When we are young, most of us dream about falling in love and marrying that one person, who lights up our life and brings us more happiness than we have ever felt. First, we experience that undeniable chemistry and attraction that draws us to each other, then the love and infatuation that grows between you makes you choose this person for life. Finally, marriage happens, and we experience what is commonly referred to as the “honeymoon stage”. However, for most marriages, it’s only a matter of time before it becomes obvious that the person you picked to be first in your life tends to become last. We tend to forget that the beautiful garden of our relationship that we started came as a result of placing our spouse above everyone else, spending significant time pursuing their heart, and caring for their needs above our own. We still have the same plants and flowers in the garden that is our marriage, but with comfort can come casual effort, and what we once cared for and watered has become neglected and overgrown.

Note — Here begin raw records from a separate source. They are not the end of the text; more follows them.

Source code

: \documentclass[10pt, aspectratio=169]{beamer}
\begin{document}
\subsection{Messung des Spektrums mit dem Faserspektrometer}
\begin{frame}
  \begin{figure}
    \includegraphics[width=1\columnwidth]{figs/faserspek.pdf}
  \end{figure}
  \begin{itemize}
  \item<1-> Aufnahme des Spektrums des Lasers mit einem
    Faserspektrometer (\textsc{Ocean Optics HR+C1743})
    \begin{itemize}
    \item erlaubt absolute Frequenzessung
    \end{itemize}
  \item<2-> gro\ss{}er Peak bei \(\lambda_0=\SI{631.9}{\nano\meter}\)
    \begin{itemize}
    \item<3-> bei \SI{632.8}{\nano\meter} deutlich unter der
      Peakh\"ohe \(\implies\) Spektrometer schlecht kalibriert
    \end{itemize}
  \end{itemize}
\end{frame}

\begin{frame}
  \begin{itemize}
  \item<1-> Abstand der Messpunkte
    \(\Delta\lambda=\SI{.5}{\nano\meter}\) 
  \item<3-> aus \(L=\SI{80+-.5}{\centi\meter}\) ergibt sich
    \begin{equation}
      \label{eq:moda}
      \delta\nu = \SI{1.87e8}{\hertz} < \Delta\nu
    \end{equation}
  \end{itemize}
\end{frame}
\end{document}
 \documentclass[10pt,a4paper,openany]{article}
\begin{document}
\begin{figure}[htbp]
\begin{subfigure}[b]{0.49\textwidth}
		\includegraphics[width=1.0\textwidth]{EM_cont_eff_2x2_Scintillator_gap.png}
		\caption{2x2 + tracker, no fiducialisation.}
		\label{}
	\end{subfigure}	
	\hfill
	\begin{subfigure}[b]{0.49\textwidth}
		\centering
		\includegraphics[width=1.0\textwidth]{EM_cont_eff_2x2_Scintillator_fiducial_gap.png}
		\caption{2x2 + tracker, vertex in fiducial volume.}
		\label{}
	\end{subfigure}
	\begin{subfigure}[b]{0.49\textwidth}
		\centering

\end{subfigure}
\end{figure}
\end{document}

As a young widow, I saw couples all around me who had all the opportunity to flourish in their marriage but chose other things instead. I saw them complaining of simple, everyday things that I would have given anything to be experiencing with a husband, because at least that would mean that my husband was alive. For some wives, picking up after their husband or doing laundry was a task that made them feel like a servant. For me, as I folded our laundry at night, tears would often fill my eyes as I ached for the opportunity once again to fold his shirts and show him in little way that I loved him and wanted to take care of him.

It’s through this season that I became the world’s biggest cheerleader of marriages, dates and getaways—always being thrilled when I saw couples taking time out of their fast-paced schedules, to be intentional with having fun with each other and keeping that spark alive. Something I wished I could have continued to do. I never regretted one dime that my late husband and I worked hard to sacrificially spend on a weekend together or a date night. Those memories and moments were not time and money wasted, it was an investment in our relationship. When life gets flipped upside down, you remember what truly matters in life, and the memories, relationships and things done for eternity cannot be taken away by circumstances.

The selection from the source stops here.